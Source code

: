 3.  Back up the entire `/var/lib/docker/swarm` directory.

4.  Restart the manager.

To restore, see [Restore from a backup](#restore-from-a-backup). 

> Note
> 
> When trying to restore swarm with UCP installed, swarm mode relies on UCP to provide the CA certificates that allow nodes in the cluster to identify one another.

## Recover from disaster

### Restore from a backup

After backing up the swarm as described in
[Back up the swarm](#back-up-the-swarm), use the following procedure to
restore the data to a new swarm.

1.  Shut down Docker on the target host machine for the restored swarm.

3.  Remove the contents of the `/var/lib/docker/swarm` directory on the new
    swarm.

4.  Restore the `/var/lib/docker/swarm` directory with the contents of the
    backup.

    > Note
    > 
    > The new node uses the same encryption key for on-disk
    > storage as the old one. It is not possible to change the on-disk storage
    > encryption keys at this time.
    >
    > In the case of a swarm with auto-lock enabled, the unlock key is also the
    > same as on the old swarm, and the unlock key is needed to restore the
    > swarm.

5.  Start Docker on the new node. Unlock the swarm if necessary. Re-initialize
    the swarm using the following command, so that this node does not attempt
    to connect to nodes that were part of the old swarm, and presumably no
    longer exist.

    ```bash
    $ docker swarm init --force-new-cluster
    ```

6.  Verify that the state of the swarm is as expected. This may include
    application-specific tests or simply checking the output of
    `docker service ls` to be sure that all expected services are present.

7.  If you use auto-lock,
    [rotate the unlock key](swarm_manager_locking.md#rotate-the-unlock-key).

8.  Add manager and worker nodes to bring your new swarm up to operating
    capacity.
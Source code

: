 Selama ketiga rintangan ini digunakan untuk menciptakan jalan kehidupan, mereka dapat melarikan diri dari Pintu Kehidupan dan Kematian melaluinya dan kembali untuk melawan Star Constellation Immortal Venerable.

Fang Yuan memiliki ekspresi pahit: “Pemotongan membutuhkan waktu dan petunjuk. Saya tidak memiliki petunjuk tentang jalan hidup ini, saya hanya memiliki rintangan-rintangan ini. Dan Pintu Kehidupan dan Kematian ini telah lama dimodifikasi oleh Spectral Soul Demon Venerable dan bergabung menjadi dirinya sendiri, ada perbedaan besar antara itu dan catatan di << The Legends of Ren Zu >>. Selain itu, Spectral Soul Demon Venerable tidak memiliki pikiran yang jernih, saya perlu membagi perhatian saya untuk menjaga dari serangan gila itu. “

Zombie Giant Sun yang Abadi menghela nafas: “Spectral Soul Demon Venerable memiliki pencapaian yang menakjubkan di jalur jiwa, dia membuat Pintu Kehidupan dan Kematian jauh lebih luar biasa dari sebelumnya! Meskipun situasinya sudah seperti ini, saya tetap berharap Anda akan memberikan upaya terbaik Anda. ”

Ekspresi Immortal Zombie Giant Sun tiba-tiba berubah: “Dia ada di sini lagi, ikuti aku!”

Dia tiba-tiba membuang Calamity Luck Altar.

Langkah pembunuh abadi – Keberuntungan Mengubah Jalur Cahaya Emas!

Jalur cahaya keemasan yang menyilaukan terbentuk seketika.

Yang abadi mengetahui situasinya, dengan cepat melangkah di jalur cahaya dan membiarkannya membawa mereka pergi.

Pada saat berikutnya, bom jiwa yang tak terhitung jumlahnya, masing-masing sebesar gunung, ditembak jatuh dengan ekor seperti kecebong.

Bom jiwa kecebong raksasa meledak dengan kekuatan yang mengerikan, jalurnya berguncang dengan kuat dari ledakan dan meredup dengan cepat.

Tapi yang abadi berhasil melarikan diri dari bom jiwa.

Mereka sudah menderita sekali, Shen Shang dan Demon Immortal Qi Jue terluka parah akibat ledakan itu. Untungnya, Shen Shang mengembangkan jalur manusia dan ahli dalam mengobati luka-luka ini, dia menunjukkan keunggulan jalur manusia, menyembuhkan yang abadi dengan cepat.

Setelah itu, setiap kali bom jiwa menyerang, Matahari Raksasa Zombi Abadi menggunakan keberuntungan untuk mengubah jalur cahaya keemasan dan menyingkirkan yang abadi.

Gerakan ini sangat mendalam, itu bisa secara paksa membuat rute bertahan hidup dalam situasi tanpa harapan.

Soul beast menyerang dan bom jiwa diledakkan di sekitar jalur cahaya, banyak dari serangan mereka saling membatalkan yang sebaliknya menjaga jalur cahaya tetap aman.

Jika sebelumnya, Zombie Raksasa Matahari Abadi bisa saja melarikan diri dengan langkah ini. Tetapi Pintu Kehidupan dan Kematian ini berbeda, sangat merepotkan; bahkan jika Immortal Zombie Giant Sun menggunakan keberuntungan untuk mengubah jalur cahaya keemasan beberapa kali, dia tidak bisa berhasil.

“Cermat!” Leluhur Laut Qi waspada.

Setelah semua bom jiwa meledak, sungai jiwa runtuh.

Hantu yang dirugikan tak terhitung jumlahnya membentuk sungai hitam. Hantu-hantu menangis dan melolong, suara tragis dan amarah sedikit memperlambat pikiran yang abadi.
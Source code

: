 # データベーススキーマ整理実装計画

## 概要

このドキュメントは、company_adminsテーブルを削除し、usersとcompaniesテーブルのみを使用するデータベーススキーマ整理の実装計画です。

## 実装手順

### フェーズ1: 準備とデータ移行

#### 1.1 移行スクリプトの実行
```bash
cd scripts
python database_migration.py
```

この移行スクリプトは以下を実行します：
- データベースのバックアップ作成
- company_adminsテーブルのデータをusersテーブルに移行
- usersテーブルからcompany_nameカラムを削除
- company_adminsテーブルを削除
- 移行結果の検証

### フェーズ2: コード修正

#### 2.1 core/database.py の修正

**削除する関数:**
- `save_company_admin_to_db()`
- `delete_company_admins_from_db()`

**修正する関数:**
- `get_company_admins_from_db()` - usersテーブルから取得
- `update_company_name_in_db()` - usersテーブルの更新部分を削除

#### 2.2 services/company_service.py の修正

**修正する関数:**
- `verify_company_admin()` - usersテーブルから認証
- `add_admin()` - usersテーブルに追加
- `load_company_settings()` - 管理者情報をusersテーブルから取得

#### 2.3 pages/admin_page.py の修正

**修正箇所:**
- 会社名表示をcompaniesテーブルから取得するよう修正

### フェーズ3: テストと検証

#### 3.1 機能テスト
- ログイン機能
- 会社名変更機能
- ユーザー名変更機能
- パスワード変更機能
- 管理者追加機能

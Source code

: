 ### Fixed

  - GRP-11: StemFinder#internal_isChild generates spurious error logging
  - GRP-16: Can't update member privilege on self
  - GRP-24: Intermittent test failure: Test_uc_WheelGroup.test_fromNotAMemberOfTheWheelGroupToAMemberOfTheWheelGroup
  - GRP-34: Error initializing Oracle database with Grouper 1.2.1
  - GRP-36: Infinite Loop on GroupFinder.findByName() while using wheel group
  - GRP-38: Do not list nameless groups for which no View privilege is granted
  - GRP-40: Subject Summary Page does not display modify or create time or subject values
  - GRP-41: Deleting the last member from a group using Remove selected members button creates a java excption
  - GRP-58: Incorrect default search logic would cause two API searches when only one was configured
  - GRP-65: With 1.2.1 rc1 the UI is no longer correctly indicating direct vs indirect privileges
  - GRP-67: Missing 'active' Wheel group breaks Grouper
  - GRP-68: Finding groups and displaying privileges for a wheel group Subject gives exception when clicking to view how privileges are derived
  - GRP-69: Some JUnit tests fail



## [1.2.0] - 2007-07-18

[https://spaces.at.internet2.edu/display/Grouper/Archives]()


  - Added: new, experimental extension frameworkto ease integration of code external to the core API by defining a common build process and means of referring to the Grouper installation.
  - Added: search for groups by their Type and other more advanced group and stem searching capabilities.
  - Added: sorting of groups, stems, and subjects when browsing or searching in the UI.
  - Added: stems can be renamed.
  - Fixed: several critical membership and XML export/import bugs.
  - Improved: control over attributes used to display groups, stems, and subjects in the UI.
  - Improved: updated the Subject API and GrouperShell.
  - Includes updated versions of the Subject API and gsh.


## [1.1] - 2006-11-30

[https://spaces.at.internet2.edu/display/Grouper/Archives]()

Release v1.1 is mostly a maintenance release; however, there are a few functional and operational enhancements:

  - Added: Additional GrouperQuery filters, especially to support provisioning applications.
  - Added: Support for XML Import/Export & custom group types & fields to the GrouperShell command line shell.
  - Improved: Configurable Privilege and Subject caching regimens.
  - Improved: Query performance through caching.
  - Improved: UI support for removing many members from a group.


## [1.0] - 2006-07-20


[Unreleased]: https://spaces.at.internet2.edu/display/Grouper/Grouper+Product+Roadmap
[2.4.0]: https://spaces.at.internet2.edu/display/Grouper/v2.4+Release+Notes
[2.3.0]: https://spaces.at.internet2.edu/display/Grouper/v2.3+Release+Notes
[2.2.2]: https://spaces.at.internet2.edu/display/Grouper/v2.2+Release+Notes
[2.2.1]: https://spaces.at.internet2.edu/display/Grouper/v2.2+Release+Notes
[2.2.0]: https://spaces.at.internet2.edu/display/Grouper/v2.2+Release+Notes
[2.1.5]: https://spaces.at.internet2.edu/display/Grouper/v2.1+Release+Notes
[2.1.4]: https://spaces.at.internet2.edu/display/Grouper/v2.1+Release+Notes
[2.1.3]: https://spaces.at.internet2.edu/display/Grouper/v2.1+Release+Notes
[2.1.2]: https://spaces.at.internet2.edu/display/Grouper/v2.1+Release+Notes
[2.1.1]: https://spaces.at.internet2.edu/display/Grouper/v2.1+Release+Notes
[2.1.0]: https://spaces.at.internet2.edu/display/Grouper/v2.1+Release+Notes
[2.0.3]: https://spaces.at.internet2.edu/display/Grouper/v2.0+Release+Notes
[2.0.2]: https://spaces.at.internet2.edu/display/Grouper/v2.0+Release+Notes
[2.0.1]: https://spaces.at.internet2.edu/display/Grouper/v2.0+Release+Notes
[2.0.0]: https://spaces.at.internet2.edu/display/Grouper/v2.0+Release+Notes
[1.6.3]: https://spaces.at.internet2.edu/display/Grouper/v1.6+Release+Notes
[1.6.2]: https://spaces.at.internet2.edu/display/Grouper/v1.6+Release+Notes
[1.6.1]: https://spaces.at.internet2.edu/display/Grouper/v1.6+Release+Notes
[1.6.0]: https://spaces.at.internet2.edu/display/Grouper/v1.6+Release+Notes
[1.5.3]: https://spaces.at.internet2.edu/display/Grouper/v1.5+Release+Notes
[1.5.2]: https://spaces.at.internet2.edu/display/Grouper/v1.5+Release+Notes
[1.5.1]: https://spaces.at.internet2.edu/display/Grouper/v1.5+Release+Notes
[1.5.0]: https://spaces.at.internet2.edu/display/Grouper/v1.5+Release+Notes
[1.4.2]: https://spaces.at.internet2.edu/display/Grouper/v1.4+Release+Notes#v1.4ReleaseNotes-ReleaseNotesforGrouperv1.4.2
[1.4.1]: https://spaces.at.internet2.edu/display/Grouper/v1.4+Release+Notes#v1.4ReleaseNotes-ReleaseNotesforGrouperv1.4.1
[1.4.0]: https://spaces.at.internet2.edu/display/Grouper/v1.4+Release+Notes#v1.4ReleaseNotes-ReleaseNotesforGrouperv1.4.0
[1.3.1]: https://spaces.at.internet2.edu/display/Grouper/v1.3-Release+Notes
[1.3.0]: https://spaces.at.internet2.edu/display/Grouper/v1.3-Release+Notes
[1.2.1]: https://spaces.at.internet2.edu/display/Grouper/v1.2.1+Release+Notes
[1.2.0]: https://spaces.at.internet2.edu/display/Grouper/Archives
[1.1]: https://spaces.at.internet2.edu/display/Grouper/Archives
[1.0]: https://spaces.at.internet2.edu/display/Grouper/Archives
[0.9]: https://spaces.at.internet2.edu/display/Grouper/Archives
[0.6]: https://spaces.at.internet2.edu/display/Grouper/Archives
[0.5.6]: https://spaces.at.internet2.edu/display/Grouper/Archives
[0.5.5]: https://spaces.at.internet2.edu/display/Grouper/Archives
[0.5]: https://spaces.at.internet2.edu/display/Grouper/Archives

» EXERCISE REQUIREMENTS: Quote the listing above, but only from the line that shows "- GRP-67: Missing" through the line that shows "- Added: stems can be renamed.".

» FINAL ANSWER:
  - GRP-67: Missing 'active' Wheel group breaks Grouper
  - GRP-68: Finding groups and displaying privileges for a wheel group Subject gives exception when clicking to view how privileges are derived
  - GRP-69: Some JUnit tests fail



## [1.2.0] - 2007-07-18

[https://spaces.at.internet2.edu/display/Grouper/Archives]()


  - Added: new, experimental extension frameworkto ease integration of code external to the core API by defining a common build process and means of referring to the Grouper installation.
  - Added: search for groups by their Type and other more advanced group and stem searching capabilities.
  - Added: sorting of groups, stems, and subjects when browsing or searching in the UI.
  - Added: stems can be renamed.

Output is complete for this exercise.